Como en el ensayo de Marta Traba sobre Campeche, Rodríguez Juliá reprocha al pintor criollo no haber hecho otra obra que no fuera por encargo, no haber pintado más la realidad del pueblo. Sería fabuloso si Campeche hubiera hecho más obra con esos temas, pero tanto Traba como Rodríguez Juliá cometen un serio error de anacronismo. Se olvidan de la época en que vivió el pintor; se olvidan de que entonces no había un mercado libre (y menos en Puerto Rico) de obras de arte en el cual un artista pudiera ofrecer a la venta el producto de su imaginación y su pincel. Claro que Campeche sólo pintaba por encargo, como lo hacían virtualmente todos los talleres de su época. Reprocharle a un pintor del siglo XVIII el no proceder como uno del siglo XX es un error imperdonable, sobre todo para Traba que era una historiadora de arte y conocía las convenciones de la época. Rodríguez Juliá repite ese error, reprocha a Campeche «haber excluido de su pintura un contorno popular más amplio». ¿Para quién hubiese pintado Campeche ese contorno popular? Sería solo para nosotros, el Puerto Rico de su época no tenía cabida para escenas de género. En el siglo nuestro los artistas pintan por expresarse, pero no era así hace dos siglos.
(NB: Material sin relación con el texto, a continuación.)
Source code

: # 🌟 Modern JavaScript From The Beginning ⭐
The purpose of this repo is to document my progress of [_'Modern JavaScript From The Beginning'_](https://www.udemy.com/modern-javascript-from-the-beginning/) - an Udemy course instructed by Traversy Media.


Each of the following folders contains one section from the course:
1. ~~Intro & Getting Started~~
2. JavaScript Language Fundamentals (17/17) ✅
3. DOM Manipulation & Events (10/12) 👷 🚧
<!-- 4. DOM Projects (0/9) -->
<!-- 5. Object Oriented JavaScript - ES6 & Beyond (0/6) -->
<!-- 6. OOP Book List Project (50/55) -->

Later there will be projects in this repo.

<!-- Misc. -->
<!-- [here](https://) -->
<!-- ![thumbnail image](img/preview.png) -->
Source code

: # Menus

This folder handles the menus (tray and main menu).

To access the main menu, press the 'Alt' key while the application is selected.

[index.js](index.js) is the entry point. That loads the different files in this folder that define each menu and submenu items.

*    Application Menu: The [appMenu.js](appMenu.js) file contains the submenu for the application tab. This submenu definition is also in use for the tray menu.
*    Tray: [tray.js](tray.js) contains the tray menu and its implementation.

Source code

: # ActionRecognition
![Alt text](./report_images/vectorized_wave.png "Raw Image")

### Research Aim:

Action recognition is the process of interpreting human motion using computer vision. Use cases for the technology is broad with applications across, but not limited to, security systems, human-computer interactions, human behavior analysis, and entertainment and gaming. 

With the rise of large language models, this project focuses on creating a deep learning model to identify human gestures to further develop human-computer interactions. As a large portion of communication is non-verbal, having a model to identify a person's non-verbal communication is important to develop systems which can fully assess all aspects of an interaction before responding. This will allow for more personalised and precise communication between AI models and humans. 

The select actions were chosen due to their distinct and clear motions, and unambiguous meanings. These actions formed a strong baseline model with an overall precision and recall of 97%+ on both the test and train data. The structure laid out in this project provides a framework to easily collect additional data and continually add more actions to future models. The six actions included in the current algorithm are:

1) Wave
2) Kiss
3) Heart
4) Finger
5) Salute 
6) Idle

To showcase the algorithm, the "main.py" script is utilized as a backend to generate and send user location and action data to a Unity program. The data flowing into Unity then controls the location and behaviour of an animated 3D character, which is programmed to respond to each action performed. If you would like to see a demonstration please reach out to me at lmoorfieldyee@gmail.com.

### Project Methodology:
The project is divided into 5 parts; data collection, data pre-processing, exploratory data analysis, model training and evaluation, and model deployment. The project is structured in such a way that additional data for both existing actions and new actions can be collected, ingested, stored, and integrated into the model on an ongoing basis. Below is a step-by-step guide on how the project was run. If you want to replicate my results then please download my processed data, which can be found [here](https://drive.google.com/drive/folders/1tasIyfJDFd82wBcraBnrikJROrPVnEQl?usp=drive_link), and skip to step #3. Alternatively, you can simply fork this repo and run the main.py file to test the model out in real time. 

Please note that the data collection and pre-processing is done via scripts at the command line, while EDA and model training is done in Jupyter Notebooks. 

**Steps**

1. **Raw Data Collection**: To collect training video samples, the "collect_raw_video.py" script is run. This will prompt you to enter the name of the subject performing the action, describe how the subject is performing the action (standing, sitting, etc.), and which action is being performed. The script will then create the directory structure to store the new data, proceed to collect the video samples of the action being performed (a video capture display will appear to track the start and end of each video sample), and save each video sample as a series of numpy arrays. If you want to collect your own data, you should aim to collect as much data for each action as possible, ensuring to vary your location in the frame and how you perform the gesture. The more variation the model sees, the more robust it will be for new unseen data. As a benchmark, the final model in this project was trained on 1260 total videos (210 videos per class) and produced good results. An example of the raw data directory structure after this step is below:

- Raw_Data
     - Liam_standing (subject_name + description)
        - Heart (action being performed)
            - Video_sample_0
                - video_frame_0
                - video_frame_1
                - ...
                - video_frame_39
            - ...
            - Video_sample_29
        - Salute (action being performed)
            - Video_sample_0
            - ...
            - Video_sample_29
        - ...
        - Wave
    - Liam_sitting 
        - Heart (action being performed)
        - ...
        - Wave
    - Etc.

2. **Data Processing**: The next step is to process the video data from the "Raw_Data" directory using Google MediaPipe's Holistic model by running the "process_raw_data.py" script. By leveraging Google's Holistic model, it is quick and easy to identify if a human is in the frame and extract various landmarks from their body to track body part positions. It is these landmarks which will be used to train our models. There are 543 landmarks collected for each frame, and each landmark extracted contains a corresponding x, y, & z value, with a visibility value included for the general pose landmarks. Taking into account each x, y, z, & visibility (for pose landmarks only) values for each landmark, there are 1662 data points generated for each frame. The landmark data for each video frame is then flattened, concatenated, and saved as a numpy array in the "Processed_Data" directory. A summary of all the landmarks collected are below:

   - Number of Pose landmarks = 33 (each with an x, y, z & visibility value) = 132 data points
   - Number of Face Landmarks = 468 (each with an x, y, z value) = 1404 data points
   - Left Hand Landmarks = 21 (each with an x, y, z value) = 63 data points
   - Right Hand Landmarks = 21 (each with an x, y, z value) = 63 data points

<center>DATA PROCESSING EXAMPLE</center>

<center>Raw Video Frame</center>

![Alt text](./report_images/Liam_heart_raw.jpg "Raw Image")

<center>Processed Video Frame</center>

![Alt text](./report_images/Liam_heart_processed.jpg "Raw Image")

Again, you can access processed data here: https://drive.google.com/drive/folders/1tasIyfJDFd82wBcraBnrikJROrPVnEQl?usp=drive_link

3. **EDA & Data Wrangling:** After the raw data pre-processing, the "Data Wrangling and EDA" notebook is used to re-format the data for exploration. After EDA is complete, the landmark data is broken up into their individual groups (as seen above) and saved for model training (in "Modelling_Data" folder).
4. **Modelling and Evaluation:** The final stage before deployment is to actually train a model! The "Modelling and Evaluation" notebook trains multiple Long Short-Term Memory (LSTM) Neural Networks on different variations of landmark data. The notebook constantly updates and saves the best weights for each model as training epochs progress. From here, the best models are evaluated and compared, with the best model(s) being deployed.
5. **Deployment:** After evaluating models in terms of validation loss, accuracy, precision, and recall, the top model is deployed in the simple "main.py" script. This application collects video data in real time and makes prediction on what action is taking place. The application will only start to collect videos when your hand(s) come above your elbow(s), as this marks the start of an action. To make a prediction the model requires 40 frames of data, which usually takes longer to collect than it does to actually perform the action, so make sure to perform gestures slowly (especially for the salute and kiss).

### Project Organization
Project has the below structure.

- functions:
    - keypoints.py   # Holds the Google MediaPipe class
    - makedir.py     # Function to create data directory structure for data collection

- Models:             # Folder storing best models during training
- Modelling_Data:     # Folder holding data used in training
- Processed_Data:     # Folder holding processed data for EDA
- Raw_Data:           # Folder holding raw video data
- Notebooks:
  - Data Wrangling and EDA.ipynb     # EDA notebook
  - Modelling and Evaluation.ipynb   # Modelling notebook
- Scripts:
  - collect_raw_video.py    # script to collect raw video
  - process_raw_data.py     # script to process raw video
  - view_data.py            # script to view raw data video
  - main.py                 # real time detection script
Aparte de estos juicios a destiempo, para mí que la gran falla del libro es la pésima calidad de las ilustraciones. Las propias obras del Instituto de Cultura, coedictor del volumen, se reproducen de fotos viejas, infames. Recientemente Max Toro hizo unas extraordinarias fotografías de esta obra, con motivo de la muestra de Campeche organizada por el Instituto. En este periódico se han reproducido esas mismas obras de manera más adecuada que en el libro de Rodríguez Juliá. Esto es una falla común que lamentablemente la gente de otras disciplinas cuando incursionan en las artes visuales.

Campeche  o los diablejos de la melancolía no es un libro fácil de leer; a veces resulta tedioso y repetitivo. Emplea la palabra «emblemático» tan a menudo que esta pierde su fuerza. Pero luego de leerlo resulta imposible ver esos cuadros sin sentir el peso de las interpretaciones de Rodríguez Juliá. Para los que escribirán sobre Campeche de aquí en adelante este libro es fundamental, ineludiblemente se tratará de confirmar o refutar a Edgardo Rodríguez Juliá. Sus atrevimientos están ahí como provocaciones, algunos dirán que habrá que rectificar esos juicios: imposible permanecer indiferente ante el Campeche del escritor. Rodríguez Juliá ha lanzado un reto, su libro sin duda servirá de estímulo al estudio serio de Campeche. Y eso de por sí es una gran aportación.